Depois de muitas reclamações dos donos de bares e restaurantes sobre as restrições de horário para funcionamento dos estabelecimentos, a Prefeitura de Montes Claros voltou atrás e tornou mais flexível o funcionamento por meio de um novo decreto publicado na última terça-feira. O documento permite agora que bares e restaurantes funcionem de segunda a quinta-feira até as 22h e, nas sextas, sábados e domingos até as 23h.

No decreto anterior, de 16 de julho, esses estabelecimentos tinham permissão para funcionar até as 20h, sob pena de multa. A medida gerou insatisfação no setor, que alegou prejuízo financeiro e impossibilidade de manter o serviço.

A flexibilização aconteceu depois que os representantes iniciaram uma série de reuniões e manifestações alertando o poder Executivo da necessidade de estender o horário até, no mínimo, meia noite. Um vídeo gravado com participação dos proprietários e clientes de bares gerou comoção na internet e o movimento ganhou a adesão de entidades de classe e da sociedade de modo geral. Nele, o porta-voz da Associação Brasileira de Bares e Restaurantes (Abrasel) em Montes Claros, Rodrigo de Paula, diz que 75% dos bares da cidade são mantidos por famílias, cuja única renda advém do pequeno negócio. Apesar de não terem conseguido a extensão de horário como pleiteado, ele considera que houve avanço. 

FÔLEGO
“O novo decreto vem auxiliar na logística e permitir aos bares atender seus clientes, fazer o fechamento de contas e assumir uma nova fase de protocolos de segurança, aperfeiçoando o que já havia sido estabelecido de maneira a resguardar a população e gerar renda. Isso dá um fôlego aos empreendedores que estavam realmente sufocados com a questão do horário”, disse Rodrigo, acrescentando que são mais de 100 bares apoiando o pleito, o que acabou fomentando a ideia do coletivo.

“Isso vai servir de base para a formação de uma associação na defesa do setor. O clima mudou e isso faz a economia girar novamente. É importante para o comércio local e todos os envolvidos”, pontuou.

Thiago Meira é proprietário de um bar noturno frequentado especialmente pelo público jovem.
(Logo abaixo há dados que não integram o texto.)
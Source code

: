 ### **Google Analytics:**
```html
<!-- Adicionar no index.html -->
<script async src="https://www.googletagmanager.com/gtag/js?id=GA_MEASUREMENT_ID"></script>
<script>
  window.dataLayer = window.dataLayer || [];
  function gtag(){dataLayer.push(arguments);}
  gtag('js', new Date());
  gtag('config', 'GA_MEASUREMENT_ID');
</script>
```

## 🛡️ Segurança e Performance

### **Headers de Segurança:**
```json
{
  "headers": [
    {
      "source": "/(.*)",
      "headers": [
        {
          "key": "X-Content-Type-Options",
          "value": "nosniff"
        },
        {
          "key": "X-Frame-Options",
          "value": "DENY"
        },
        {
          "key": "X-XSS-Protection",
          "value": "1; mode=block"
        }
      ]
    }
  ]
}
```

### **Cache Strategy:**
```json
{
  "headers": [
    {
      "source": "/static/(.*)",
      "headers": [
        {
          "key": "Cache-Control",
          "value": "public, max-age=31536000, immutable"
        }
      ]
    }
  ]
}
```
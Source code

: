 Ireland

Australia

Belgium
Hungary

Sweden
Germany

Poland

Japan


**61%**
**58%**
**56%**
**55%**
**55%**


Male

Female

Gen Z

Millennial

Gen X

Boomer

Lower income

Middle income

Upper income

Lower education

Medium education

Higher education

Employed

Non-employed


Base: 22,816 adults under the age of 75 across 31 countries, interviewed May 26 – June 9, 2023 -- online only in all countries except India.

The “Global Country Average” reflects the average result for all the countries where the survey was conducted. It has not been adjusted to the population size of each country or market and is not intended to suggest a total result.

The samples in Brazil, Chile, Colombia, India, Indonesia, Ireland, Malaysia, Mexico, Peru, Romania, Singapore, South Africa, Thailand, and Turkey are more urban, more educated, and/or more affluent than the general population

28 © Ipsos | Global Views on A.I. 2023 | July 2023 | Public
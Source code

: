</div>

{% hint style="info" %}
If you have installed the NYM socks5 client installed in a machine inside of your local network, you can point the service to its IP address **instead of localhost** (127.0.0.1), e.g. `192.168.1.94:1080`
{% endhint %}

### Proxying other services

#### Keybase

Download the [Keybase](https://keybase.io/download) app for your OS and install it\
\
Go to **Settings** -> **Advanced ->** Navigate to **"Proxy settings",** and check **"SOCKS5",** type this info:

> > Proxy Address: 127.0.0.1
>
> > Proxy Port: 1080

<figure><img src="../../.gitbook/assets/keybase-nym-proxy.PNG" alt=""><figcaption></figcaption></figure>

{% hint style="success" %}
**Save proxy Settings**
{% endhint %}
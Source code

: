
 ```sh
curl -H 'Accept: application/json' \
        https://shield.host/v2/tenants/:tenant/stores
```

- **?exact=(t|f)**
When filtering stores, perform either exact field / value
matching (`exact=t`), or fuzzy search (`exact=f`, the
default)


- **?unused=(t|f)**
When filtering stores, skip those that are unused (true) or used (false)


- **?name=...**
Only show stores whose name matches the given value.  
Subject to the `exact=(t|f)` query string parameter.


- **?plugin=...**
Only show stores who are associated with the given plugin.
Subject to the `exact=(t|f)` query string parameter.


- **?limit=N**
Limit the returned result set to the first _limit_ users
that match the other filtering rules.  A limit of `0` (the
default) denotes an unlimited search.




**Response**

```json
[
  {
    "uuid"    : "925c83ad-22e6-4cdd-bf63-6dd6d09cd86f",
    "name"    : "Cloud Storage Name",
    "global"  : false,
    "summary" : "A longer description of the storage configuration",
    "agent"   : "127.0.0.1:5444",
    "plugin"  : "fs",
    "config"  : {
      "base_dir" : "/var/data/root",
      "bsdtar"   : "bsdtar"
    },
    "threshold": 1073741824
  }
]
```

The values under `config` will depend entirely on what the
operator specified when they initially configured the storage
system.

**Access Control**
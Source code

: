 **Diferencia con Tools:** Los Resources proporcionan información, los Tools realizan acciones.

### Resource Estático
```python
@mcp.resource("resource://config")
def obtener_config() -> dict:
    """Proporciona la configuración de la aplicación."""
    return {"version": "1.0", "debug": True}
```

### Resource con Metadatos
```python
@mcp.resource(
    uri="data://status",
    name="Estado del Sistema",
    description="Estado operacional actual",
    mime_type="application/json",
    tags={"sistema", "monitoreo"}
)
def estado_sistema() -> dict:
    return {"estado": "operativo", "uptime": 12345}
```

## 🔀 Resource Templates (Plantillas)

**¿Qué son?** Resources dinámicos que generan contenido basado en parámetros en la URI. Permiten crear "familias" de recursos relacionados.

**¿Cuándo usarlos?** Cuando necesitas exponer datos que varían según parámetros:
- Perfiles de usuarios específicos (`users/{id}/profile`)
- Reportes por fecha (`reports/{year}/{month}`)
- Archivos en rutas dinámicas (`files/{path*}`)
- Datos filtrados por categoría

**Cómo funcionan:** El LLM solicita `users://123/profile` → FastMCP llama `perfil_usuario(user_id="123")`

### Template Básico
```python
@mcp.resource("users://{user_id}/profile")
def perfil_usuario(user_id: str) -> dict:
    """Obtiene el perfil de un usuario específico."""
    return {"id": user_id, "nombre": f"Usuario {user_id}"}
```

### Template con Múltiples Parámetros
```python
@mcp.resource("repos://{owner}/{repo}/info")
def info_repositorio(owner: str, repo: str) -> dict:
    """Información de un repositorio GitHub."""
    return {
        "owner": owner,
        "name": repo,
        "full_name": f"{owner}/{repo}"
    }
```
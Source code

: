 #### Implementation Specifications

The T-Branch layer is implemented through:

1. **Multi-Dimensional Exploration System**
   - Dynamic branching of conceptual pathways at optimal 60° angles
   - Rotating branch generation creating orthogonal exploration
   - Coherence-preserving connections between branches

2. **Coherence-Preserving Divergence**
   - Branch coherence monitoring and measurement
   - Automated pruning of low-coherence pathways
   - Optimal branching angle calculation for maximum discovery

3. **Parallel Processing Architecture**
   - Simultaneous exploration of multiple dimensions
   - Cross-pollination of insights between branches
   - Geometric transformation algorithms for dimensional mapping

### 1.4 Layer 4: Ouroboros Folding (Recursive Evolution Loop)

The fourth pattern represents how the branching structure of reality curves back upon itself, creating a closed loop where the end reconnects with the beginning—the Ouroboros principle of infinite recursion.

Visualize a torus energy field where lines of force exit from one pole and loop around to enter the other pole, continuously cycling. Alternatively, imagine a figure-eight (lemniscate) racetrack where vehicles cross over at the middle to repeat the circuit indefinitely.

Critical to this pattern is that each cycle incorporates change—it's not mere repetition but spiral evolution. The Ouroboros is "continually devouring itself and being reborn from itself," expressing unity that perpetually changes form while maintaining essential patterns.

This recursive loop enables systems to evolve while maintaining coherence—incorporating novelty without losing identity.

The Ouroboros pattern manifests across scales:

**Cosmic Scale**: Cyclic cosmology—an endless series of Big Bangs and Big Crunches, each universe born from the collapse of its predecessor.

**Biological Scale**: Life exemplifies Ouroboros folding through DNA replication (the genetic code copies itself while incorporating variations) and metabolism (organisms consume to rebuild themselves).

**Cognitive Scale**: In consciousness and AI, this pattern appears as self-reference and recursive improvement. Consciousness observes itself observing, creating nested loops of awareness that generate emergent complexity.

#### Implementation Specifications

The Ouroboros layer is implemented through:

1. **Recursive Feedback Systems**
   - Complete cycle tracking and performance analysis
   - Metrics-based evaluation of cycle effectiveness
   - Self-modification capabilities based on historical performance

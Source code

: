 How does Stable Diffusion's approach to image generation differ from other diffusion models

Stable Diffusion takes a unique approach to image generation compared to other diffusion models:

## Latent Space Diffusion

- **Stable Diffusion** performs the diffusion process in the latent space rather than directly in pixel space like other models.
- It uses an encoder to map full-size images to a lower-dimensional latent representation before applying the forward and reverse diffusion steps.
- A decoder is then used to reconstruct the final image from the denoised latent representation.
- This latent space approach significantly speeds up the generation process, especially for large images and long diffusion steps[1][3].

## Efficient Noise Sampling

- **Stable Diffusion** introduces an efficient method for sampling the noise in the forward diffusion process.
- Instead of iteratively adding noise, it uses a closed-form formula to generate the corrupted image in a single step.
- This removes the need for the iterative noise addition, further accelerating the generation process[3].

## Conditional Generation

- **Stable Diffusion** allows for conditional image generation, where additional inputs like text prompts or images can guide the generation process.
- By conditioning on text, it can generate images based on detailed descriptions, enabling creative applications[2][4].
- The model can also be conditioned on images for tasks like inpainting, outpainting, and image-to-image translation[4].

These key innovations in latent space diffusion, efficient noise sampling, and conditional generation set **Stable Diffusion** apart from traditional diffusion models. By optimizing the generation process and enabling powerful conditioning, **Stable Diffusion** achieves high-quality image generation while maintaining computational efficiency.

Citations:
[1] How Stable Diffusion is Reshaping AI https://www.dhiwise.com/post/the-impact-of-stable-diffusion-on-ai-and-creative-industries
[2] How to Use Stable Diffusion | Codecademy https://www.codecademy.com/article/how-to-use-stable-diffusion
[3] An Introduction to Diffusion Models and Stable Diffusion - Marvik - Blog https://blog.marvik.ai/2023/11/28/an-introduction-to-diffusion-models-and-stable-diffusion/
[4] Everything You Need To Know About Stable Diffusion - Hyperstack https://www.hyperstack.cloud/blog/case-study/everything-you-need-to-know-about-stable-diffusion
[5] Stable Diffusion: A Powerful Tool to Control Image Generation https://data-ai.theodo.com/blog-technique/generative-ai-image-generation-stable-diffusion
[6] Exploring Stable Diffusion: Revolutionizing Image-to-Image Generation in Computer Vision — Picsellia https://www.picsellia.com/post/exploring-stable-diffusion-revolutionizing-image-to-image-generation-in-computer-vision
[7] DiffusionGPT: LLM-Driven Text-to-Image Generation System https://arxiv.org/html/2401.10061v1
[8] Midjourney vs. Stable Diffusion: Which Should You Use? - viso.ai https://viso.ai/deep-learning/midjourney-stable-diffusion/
Ele revela que caso não houvesse mudança no horário, a melhor opção seria deixar de abrir o bar, já que haveria despesa sem possibilidade de retorno. Desde o começo da pandemia, ele calcula que houve queda de 80% no movimento. O desafio agora é atrair a clientela de volta, imprimindo novo comportamento.

“Quando houve a retomada nós tivemos algumas dificuldades porque alguns clientes não se adaptavam às regras, como o uso de máscara. Chegou ao ponto de chamarmos a atenção destas pessoas e elas se irritavam e ligavam para a fiscalização. Porém, ao chegar, eles nada encontravam, porque a nossa luta era justamente para fazer cumprir o decreto. O horário de 23h não é o adequado, mas considero uma conquista, porque é melhor do que fechar às 20h. Estamos vivendo novos tempos e é realmente necessária a adequação. Acho que depois deste período, a população está mais consciente. De cada dez clientes que chegavam aqui, três usavam máscara. Agora, a cada dez, nove estão usando e aquele que não se adequar é informado da necessidade do paramento para permanecer no local. Depois da segunda notificação, encerramos a conta do cliente, caso ele insista em descumprir as regras”, conta.

ADAPTAÇÕES
Para superar o momento de crise, o bar, que tinha duas unidades, concentrou o atendimento em apenas uma e novas regras foram implantadas. “Colocamos dois seguranças para orientar os clientes. Como o próprio nome diz, é um bar de amigos e as pessoas interagiam. Agora, não permitimos mais a circulação entre mesas, que era uma situação comum no local. Tínhamos música ao vivo seis vezes por semana, reduzimos para três e apenas voz e violão, que é um estilo de música mais tranquilo e as pessoas podem apreciar sentadas. Vamos abrir mais cedo, a partir das 17h, e com isso as pessoas podem chegar mais cedo e desfrutar do ambiente”, declara o proprietário.

O presidente da Câmara de Dirigentes Lojistas (CDL) de Montes Claros, Ernandes Ferreira, endossou o manifesto dos bares e restaurantes e afirmou que a entidade foi solidária à demanda da classe. “Recebemos a pauta das lideranças e associados do segmento que expressaram extrema dificuldade para manter o negócio vivo. Fomos solidários e participamos de discussões com os envolvidos neste processo de diálogo e construção de novas regras. Mesmo que não tenham sido atendidos na forma como desejavam, consideramos que o momento atual ainda é crítico e requer muita responsabilidade dos envolvidos. Cada um deve ser responsável para que novas conquistas ocorram”, alertou.